I am having a hard time finding some reference concerning best practices in topic modeling. I have a corpus comprising 200 medium length documents (2000 words each), is it enough to perform a topic model analysis with Latent Dirichlet Allocation?
That's a good question. I have seen various reports on this but I don't think there is a magic number. I think the general rule of thumb is the more the better (my background is LSA, not LDA). The documents themselves sound like they have a decent size and you may also want to consider, perhaps, segmenting those into smaller documents. Would be an interesting experiment; I have seen research that has taken approaches like and come up with interesting results.
I am currently conducting certain evaluations on different extensions of LDA (the knowledge based in particular). I have two types of data with one having documents in hundreds and the other in thousands.
The one with thousands of documents are producing more reliable values as per human evaluations. In case of comparing different models (through topic coherence) it tell them apart to a good degree, where they tends to converge when the documents are in hundreds.
It doesn't take long either with base-line LDA. Yes with knowledge-based, performance is a concern.
Number of documents required for training - is also related to the number of topics your LDA is going to learn. Intuitively if you have 200 topics and only 1 or 2 samples representing those topic it would be hard for LDA to learn the distribution across topics. If you will look at research building the simulation data to test their bayesian models, they clearly reveal that number of documents per topic is important.
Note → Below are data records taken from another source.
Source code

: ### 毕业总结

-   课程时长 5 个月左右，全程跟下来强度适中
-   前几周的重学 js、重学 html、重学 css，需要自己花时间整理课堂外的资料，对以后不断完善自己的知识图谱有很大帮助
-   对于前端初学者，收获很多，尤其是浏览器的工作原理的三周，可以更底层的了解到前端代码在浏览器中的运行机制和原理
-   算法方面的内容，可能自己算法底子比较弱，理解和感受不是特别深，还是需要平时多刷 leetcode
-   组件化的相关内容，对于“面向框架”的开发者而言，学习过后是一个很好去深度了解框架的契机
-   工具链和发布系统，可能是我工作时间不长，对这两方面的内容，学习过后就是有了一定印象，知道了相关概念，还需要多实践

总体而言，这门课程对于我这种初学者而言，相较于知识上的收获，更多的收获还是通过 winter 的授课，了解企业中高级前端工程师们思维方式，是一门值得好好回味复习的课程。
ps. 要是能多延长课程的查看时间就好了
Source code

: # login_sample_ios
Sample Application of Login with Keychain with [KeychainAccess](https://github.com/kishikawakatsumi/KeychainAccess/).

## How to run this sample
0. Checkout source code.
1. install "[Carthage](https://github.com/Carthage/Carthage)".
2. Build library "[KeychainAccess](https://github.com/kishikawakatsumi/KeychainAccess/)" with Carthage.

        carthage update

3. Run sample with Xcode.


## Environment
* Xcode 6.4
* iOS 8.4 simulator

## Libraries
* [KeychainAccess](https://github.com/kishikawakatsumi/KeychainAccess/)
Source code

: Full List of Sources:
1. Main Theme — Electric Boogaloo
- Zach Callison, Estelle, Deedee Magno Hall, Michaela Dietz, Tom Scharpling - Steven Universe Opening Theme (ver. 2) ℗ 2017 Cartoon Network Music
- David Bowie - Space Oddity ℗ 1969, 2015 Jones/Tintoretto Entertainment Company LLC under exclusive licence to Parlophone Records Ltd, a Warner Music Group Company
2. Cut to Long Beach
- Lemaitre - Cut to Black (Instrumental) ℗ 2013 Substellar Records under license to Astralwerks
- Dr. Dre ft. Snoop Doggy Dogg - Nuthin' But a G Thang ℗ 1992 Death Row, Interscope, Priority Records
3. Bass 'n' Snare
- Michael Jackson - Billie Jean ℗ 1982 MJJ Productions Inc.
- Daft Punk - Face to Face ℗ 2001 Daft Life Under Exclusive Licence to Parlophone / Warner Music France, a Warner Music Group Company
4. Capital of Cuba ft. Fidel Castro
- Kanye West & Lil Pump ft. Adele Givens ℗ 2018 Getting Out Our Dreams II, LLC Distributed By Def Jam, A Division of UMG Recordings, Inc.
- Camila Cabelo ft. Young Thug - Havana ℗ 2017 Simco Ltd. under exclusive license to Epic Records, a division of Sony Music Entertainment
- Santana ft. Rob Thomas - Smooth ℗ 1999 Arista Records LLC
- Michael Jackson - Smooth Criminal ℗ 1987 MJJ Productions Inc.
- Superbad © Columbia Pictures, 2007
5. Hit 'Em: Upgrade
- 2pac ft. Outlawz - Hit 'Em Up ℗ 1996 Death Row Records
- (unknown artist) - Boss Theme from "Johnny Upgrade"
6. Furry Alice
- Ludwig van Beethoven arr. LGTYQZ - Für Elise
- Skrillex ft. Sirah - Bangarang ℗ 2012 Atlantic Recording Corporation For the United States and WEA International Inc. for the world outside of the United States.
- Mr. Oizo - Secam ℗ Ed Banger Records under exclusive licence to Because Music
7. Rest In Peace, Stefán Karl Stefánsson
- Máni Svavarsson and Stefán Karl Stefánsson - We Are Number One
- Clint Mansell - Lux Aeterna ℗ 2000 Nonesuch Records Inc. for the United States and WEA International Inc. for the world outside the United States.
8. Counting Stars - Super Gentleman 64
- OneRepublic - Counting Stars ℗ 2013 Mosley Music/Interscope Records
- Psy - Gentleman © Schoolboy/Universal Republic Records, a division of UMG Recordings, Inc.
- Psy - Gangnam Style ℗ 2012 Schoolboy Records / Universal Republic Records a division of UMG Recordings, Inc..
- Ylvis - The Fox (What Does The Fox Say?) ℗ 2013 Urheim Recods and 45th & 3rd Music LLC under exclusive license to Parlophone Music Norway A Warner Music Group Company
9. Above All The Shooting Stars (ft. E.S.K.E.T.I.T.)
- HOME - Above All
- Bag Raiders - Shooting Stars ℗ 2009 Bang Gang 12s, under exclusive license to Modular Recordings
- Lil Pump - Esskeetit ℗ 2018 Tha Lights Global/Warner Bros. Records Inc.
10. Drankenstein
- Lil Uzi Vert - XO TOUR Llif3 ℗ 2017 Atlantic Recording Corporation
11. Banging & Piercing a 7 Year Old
I am also working with the LDA model with 3400 quotations, considered a quotation as a document. I feel like it is very difficult to differentiate topics with a small corpus and small size of document. I am looking forward to a better solution.
I read this literature because I was also curious about understanding the best K-topic number to use on LDA model. I have not applied their method though, but, it's close to what I've been trying.
Article A heuristic approach to determine an appropriate number of t...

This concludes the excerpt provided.